If one or both of MDDR/FDDR are used, and the DDR initialization time is reached, CoreResetP output signal DDR_READY is asserted. Assertion of this signal DDR_READY can be monitored as an indication that the DDR (MDDR/FDDR) is ready for communication.
If one or more SERDESIF blocks are used, and the second phase of register configuration is successfully completed, CoreResetP output signal SDIF_READY is asserted. Assertion of this signal SDIF_READY can be monitored as an indication that all the SERDESIF blocks are ready for communication. -
The SystemInit() function, which has been waiting for INIT_DONE to be asserted, completes, and the application’s main() function is executed. At that time, all used DDR controllers and SERDESIF blocks have been initialized, and the firmware application and the FPGA fabric logic can reliably communicate with them.
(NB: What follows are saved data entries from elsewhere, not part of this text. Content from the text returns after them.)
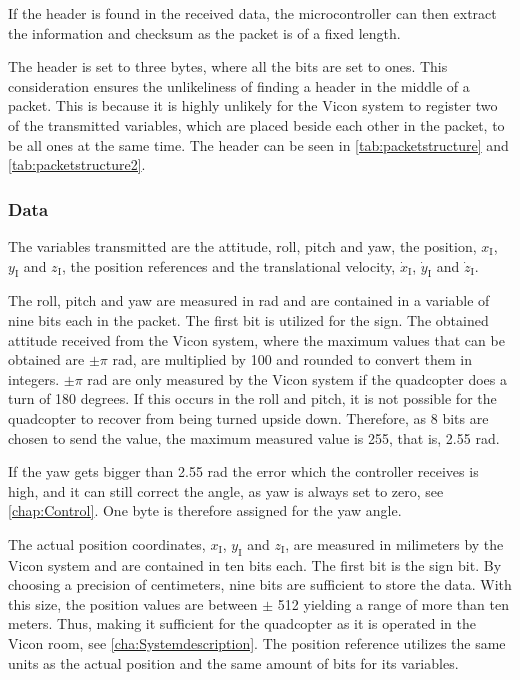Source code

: If the header is found in the received data, the microcontroller can then extract the information and checksum as the packet is of a fixed length. 

The header is set to three bytes, where all the bits are set to ones. This consideration ensures the unlikeliness of finding a header in the middle of a packet. This is because it is highly unlikely for the Vicon system to register two of the transmitted variables, which are placed beside each other in the packet, to be all ones at the same time. The header can be seen in \autoref{tab:packetstructure} and \autoref{tab:packetstructure2}.

\subsubsection{Data} 
The variables transmitted are the attitude, roll, pitch and yaw, the position, $x_{\mathrm{I}}$, $y_{\mathrm{I}}$ and $z_{\mathrm{I}}$, the position references and the translational velocity, $\dot{x}_{\mathrm{I}}$, $\dot{y}_{\mathrm{I}}$ and $\dot{z}_{\mathrm{I}}$. 

The roll, pitch and yaw are measured in rad and are contained in a variable of nine bits each in the packet. The first bit is utilized for the sign. The obtained attitude received from the Vicon system, where the maximum values that can be obtained are $\pm\pi$ rad, are multiplied by 100 and rounded to convert them in integers. $\pm\pi$ rad are only measured by the Vicon system if the quadcopter does a turn of 180 degrees. If this occurs in the roll and pitch, it is not possible for the quadcopter to recover from being turned upside down. Therefore, as 8 bits are chosen to send the value, the maximum measured value is 255, that is, 2.55 rad.

%
%

If the yaw gets bigger than 2.55 rad the error which the controller receives is high, and it can still correct the angle, as yaw is always set to zero, see \autoref{chap:Control}. One byte is therefore assigned for the yaw angle.

The actual position coordinates, $x_{\mathrm{I}}$, $y_{\mathrm{I}}$ and $z_{\mathrm{I}}$, are measured in milimeters by the Vicon system and are contained in ten bits each. The first bit is the sign bit. By choosing a precision of centimeters, nine bits are sufficient to store the data. With this size, the position values are between $\pm$ 512 yielding a range of more than ten meters. Thus, making it sufficient for the quadcopter as it is operated in the Vicon room, see \autoref{cha:Systemdescription}. The position reference utilizes the same units as the actual position and the same amount of bits for its variables.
The methodology described in this document relies on the Cortex-M3 executing
the initialization process as part of the system initialization code executed
before the application’s main()function.
See the Flow Charts in Figure 1-1, Figure 1-2 and Figure 1-3 for the
Initialization steps of FDDR/MDDR, SEREDES(non-PCIe mode) and SERDES (PCIe
mode).
Figure 1-4 shows a Peripheral Initialization timing diagram.
|
---|---
Figure 1-3 • SERDESIF (PCIe) Initialization Flow Chart
The initialization procedure described in this document requires you to run
Cortex-M3 during the initialization process, even if you are not planning on
running any code on the Cortex-M3. You must create a basic firmware
application that does nothing (a simple loop, for example) and load that
executable in the embedded Non Volatile Memory (eNVM) so the DDR controllers
and SERDESIF blocks are initialized when the Cortex-M3 boots.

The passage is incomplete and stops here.